Dataset entries:
--- START ---
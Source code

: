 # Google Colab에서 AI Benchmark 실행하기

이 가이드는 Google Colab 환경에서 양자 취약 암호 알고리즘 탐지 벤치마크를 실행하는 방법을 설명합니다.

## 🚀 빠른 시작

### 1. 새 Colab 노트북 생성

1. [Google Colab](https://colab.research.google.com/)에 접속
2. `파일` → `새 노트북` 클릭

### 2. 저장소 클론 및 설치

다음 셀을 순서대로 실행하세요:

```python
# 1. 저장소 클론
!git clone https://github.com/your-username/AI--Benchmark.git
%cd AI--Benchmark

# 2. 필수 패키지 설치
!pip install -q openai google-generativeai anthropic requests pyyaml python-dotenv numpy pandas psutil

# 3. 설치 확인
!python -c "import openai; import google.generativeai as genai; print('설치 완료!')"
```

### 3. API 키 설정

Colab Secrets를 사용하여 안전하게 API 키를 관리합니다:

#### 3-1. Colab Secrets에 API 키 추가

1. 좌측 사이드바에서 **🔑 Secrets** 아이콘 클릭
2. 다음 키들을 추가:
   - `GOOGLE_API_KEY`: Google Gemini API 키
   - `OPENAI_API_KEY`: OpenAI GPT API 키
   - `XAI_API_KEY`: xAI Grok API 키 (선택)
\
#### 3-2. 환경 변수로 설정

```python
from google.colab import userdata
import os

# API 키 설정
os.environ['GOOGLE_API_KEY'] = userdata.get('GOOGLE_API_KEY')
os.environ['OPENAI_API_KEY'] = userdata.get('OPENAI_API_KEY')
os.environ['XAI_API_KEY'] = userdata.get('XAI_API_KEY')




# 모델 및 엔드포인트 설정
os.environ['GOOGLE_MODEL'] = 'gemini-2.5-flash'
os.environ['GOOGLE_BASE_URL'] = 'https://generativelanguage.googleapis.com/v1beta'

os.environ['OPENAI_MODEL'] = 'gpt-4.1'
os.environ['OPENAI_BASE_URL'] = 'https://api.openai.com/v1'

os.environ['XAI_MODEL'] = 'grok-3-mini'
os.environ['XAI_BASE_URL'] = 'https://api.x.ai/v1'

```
--- END ---
→ ASSIGNMENT: Copy out every line of the entries where the string "https" shows up.

→ RESPONSE BOX:
1. [Google Colab](https://colab.research.google.com/)에 접속
!git clone https://github.com/your-username/AI--Benchmark.git
os.environ['GOOGLE_BASE_URL'] = 'https://generativelanguage.googleapis.com/v1beta'
os.environ['OPENAI_BASE_URL'] = 'https://api.openai.com/v1'
os.environ['XAI_BASE_URL'] = 'https://api.x.ai/v1'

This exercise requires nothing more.